Input for this task
*****
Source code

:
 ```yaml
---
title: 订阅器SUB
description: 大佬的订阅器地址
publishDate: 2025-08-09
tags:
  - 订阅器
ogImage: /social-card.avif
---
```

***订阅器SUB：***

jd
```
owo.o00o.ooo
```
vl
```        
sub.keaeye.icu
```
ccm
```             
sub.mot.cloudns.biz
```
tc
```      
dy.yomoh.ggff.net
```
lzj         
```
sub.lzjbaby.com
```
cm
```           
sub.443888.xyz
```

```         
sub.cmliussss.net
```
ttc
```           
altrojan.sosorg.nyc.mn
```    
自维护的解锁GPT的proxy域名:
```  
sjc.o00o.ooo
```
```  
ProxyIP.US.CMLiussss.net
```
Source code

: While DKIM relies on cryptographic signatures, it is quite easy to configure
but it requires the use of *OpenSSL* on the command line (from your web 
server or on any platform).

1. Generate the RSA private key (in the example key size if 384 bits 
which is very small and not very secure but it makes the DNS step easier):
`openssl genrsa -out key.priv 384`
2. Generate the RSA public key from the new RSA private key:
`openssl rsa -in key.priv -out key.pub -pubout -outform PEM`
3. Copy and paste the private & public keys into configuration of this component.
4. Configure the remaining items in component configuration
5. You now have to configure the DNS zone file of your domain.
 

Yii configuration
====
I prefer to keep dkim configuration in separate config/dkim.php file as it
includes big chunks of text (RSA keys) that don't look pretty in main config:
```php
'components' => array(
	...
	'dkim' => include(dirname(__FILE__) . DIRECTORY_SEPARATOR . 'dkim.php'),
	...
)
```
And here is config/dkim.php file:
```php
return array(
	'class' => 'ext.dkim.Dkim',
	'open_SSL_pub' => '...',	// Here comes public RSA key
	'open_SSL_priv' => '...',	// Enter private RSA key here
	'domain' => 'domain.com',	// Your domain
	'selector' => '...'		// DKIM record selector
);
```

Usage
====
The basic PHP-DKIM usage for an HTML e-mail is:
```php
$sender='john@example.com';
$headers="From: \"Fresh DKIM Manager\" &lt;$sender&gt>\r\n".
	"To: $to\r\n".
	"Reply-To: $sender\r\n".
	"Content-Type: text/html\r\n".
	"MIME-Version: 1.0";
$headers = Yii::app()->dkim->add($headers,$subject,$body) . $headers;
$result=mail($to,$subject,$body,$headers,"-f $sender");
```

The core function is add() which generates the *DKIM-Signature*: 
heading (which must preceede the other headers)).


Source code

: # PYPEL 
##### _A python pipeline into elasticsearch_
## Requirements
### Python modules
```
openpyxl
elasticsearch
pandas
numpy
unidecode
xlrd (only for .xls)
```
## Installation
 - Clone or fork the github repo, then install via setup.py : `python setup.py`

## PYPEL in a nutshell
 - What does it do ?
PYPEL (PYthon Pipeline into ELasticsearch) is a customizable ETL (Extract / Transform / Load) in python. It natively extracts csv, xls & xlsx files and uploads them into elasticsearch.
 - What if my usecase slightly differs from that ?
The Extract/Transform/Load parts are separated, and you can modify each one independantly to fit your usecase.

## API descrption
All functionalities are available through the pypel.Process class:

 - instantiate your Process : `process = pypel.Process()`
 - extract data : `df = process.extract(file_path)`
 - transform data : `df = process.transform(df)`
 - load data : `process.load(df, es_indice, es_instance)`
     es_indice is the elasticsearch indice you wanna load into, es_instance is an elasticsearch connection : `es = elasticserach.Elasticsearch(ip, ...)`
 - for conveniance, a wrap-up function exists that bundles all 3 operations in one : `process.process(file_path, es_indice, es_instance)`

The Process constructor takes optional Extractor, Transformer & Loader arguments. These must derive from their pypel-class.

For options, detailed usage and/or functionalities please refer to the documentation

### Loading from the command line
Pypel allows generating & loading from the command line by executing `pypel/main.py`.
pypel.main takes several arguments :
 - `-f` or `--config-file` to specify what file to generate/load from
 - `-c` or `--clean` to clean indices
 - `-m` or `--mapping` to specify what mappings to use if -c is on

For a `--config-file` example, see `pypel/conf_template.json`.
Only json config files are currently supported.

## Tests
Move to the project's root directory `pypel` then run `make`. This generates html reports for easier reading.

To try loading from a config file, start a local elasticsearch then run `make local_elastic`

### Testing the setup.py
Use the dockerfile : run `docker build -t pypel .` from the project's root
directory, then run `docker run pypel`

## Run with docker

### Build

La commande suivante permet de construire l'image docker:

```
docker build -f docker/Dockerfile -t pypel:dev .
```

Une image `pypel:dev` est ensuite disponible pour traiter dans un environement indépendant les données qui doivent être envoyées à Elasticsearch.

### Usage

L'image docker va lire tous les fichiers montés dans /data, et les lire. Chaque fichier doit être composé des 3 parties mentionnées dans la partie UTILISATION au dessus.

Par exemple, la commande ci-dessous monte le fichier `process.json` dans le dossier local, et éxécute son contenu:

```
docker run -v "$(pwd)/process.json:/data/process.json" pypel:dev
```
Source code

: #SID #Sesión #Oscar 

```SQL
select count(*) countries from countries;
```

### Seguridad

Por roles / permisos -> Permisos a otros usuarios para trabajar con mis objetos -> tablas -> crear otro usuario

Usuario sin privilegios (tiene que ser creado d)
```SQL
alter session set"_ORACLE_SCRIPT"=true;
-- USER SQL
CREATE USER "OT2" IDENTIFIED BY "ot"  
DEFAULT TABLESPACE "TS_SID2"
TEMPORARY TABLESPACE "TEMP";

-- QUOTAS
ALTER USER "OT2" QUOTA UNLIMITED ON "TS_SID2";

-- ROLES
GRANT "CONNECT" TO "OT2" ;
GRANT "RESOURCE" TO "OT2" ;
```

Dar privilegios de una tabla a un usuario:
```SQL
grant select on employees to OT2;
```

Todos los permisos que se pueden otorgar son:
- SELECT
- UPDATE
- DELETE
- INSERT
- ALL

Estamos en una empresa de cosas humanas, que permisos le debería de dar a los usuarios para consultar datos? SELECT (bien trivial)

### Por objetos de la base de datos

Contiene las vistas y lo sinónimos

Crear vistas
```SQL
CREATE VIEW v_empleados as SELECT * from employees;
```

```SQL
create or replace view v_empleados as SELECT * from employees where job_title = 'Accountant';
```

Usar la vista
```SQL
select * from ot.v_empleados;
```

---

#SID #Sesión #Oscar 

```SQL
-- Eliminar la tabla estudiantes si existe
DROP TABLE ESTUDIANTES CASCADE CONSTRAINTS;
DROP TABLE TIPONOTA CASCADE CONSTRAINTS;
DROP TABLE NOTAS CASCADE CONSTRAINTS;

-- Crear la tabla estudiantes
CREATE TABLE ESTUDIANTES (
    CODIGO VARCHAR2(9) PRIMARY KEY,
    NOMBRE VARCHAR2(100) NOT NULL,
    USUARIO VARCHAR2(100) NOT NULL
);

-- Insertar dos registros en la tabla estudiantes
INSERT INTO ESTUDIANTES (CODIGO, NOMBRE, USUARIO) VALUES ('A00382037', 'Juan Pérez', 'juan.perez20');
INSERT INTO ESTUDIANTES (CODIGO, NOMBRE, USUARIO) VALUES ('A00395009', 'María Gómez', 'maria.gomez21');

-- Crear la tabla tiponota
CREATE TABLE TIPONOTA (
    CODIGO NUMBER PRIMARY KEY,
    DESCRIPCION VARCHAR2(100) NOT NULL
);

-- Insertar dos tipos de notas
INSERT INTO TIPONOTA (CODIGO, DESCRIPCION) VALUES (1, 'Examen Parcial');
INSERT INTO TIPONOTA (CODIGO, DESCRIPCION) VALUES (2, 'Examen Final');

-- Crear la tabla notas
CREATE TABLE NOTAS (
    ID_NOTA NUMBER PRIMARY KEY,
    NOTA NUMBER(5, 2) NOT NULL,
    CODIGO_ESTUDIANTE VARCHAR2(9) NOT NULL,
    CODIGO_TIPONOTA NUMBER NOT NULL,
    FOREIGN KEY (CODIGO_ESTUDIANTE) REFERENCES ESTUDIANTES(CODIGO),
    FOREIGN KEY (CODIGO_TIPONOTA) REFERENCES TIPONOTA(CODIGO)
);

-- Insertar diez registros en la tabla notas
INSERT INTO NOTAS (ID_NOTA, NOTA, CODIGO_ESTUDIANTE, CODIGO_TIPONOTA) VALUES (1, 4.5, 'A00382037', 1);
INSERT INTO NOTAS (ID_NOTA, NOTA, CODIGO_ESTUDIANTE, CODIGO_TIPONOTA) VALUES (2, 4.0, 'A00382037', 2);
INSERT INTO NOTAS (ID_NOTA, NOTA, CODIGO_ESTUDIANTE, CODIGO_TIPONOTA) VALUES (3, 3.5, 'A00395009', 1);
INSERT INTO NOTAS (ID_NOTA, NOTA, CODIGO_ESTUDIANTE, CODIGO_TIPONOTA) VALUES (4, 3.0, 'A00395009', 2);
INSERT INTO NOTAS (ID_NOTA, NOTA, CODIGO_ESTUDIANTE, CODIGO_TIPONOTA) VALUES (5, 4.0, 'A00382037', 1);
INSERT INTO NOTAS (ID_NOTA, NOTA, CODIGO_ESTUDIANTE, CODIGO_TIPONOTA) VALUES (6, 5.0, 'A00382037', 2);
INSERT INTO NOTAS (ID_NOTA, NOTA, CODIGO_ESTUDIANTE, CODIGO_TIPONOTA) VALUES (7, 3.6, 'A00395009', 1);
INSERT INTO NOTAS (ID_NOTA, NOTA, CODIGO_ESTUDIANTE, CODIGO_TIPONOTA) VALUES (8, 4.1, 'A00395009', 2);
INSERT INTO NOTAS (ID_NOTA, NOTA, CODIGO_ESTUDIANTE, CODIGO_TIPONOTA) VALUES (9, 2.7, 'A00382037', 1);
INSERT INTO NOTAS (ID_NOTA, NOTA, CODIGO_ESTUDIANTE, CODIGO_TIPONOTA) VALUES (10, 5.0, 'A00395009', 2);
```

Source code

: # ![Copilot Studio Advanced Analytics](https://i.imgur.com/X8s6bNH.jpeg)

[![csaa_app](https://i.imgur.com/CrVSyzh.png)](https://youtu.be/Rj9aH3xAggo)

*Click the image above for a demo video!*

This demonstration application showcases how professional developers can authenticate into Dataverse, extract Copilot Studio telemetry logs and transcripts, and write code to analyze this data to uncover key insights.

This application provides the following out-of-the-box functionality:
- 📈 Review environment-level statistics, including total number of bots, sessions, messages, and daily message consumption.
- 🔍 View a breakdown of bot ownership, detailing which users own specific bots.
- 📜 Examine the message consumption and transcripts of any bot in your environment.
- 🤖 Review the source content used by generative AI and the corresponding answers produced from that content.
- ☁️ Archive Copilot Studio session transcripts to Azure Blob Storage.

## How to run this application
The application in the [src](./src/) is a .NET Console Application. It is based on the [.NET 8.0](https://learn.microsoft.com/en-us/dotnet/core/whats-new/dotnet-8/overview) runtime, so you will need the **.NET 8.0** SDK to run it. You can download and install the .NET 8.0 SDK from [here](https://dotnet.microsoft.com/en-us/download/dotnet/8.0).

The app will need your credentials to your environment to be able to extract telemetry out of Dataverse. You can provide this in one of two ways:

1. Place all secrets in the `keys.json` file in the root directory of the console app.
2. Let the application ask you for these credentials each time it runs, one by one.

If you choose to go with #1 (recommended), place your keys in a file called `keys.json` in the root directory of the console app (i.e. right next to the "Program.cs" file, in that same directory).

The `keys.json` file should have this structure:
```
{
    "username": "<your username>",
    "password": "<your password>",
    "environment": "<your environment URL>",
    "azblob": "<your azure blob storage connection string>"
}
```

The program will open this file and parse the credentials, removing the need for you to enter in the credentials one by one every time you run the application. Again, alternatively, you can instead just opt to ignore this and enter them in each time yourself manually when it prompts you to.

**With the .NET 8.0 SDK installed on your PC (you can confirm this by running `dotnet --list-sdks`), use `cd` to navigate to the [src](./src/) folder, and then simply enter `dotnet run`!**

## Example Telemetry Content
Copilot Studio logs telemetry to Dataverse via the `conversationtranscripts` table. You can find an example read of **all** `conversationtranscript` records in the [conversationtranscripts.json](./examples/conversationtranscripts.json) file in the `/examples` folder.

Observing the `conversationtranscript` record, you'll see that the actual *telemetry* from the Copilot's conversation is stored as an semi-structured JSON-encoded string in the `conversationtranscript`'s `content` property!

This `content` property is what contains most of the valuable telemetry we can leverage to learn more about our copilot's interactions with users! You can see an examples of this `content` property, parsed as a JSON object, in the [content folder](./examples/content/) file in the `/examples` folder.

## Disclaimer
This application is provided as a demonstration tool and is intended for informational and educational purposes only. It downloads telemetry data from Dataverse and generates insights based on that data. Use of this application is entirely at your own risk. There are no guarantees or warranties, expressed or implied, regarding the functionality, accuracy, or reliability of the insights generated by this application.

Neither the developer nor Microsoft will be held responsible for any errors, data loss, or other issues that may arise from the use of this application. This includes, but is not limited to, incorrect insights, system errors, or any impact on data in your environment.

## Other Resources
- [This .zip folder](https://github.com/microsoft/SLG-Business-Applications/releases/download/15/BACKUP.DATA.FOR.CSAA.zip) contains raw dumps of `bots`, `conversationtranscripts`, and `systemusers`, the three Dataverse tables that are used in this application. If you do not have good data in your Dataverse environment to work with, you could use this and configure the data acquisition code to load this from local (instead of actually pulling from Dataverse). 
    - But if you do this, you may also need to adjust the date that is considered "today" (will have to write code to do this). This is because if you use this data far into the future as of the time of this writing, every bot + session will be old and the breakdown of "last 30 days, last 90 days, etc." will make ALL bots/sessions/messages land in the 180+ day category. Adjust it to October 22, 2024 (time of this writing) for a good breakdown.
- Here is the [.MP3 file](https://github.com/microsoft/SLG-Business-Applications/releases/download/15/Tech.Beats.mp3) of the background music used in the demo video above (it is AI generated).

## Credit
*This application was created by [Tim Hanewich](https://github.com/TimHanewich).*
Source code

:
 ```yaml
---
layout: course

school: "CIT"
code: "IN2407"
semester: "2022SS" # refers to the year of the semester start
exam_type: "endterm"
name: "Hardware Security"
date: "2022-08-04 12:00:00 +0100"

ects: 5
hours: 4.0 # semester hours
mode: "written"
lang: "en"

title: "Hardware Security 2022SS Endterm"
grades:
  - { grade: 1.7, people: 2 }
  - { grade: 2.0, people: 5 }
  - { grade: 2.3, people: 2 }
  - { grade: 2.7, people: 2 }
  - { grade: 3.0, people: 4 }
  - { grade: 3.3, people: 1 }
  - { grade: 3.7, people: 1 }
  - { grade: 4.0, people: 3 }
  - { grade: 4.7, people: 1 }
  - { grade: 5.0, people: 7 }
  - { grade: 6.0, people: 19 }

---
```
*****
Work to complete
Extract all lines from the material above that include the word "privilegios".

Finished exercise
Usuario sin privilegios (tiene que ser creado d)
Dar privilegios de una tabla a un usuario:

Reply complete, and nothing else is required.